I selected one of the finest branches with 15 fruit, and these contained 20 seeds, or on an average 1.33 per fruit. I then took by hazard 15 fruit from an adjoining female bush, and these contained 43 seeds; that is, more than twice as many, or on an average 2.86 per fruit. Many of the fruits from the female bushes included four seeds, and only one had a single seed; whereas not one fruit from the polleniferous bushes contained four seeds. Moreover when the two lots of seeds were compared, it was manifest that those from the female bushes were the larger. The second polleniferous bush, D, bore in 1863 about two dozen fruit,--in 1864 only 3 very poor fruit, each containing a single seed,--and in 1865, 20 equally poor fruit. Lastly, the three polleniferous bushes, E, F, and G, did not produce a single fruit during the three years 1863, 1864, and 1865.
We thus see that the female bushes differ somewhat in their degree of fertility, and the polleniferous ones in the most marked manner. We have a perfect gradation from the female bush, B, which in 1865 was covered with "innumerable fruits,"--through the female A, which produced during the same year 97,--through the polleniferous bush C, which produced this year 92 fruits, these, however, containing a very low average number of seeds of small size,--through the bush D, which produced only 20 poor fruit,--to the three bushes, E, F, and G, which did not this year, or during the two previous years, produce a single fruit. If these latter bushes and the more fertile female ones were to supplant the others, the spindle-tree would be as strictly dioecious in function as any plant in the world.

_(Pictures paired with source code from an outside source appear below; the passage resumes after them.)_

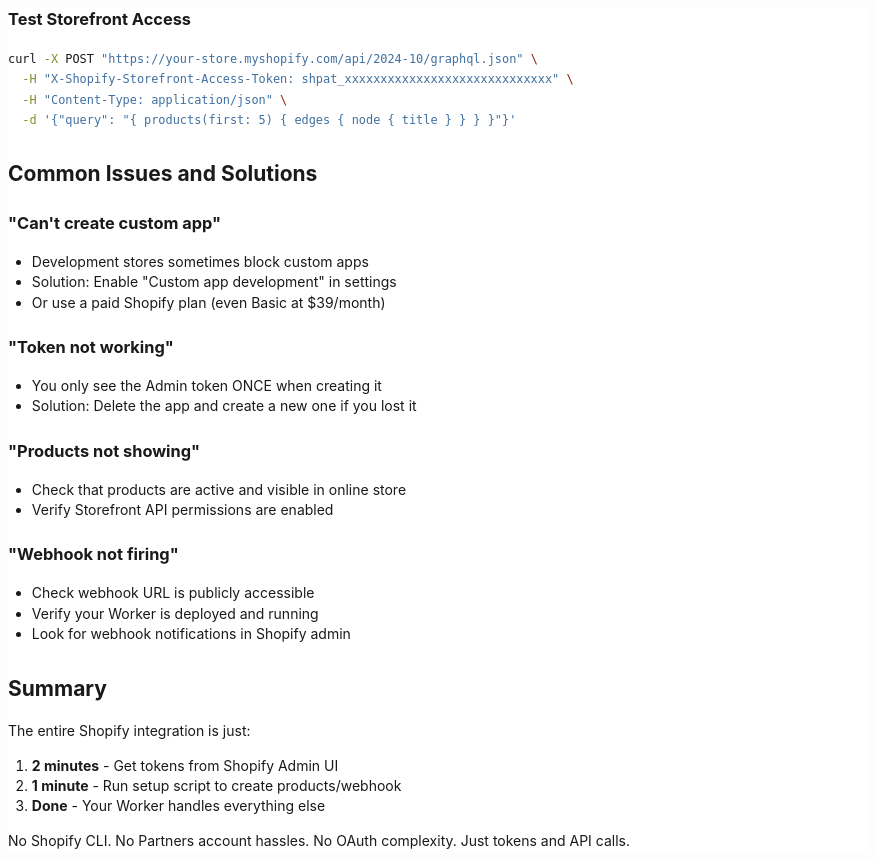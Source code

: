 ### Test Storefront Access
```bash
curl -X POST "https://your-store.myshopify.com/api/2024-10/graphql.json" \
  -H "X-Shopify-Storefront-Access-Token: shpat_xxxxxxxxxxxxxxxxxxxxxxxxxxxxx" \
  -H "Content-Type: application/json" \
  -d '{"query": "{ products(first: 5) { edges { node { title } } } }"}'
```

## Common Issues and Solutions

### "Can't create custom app"
- Development stores sometimes block custom apps
- Solution: Enable "Custom app development" in settings
- Or use a paid Shopify plan (even Basic at $39/month)

### "Token not working"
- You only see the Admin token ONCE when creating it
- Solution: Delete the app and create a new one if you lost it

### "Products not showing"
- Check that products are active and visible in online store
- Verify Storefront API permissions are enabled

### "Webhook not firing"
- Check webhook URL is publicly accessible
- Verify your Worker is deployed and running
- Look for webhook notifications in Shopify admin

## Summary

The entire Shopify integration is just:
1. **2 minutes** - Get tokens from Shopify Admin UI
2. **1 minute** - Run setup script to create products/webhook  
3. **Done** - Your Worker handles everything else

No Shopify CLI. No Partners account hassles. No OAuth complexity. Just tokens and API calls.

This case appears to me very interesting, as showing how gradually an hermaphrodite plant may be converted into a dioecious one. (7/7. According to Fritz Muller 'Botanische Zeitung' 1870 page 151, a Chamissoa (Amaranthaceae) in Southern Brazil is in nearly the same state as our Euonymus. The ovules are equally developed in the two forms. In the female the pistil is perfect, whilst the anthers are entirely destitute of pollen. In the polleniferous form, the pistil is short and the stigmas never separate from one another, so that, although their surfaces are covered with fairly well-developed papillae, they cannot be fertilised, these latter plants do not commonly yield any fruit, and are therefore in function males. Nevertheless, on one occasion Fritz Muller found flowers of this kind in which the stigmas had separated, and they produced some fruit.)
Seeing how general it is for organs which are almost or quite functionless to be reduced in size, it is remarkable that the pistils of the polleniferous plants should equal or even exceed in length those of the highly fertile female plants. This fact formerly led me to suppose that the spindle-tree had once been heterostyled; the hermaphrodite and male plants having been originally long- styled, with the pistils since reduced in length, but with the stamens retaining their former dimensions; whilst the female plant had been originally short- styled, with the pistil in its present state, but with the stamens since greatly reduced and rendered rudimentary. A conversion of this kind is at least possible, although it is the reverse of that which appears actually to have occurred with some Rubiaceous genera and Aegiphila; for with these plants the short-styled form has become the male, and the long-styled the female. It is, however, a more simple view that sufficient time has not elapsed for the reduction of the pistil in the male and hermaphrodite flowers of our Euonymus; though this view does not account for the pistils in the polleniferous flowers being sometimes longer than those in the female flowers.
Fragaria vesca, Virginiana, chiloensis, etc. (ROSACEAE).
A tendency to the separation of the sexes in the cultivated strawberry seems to be much more strongly marked in the United States than in Europe; and this appears to be the result of the direct action of climate on the reproductive organs.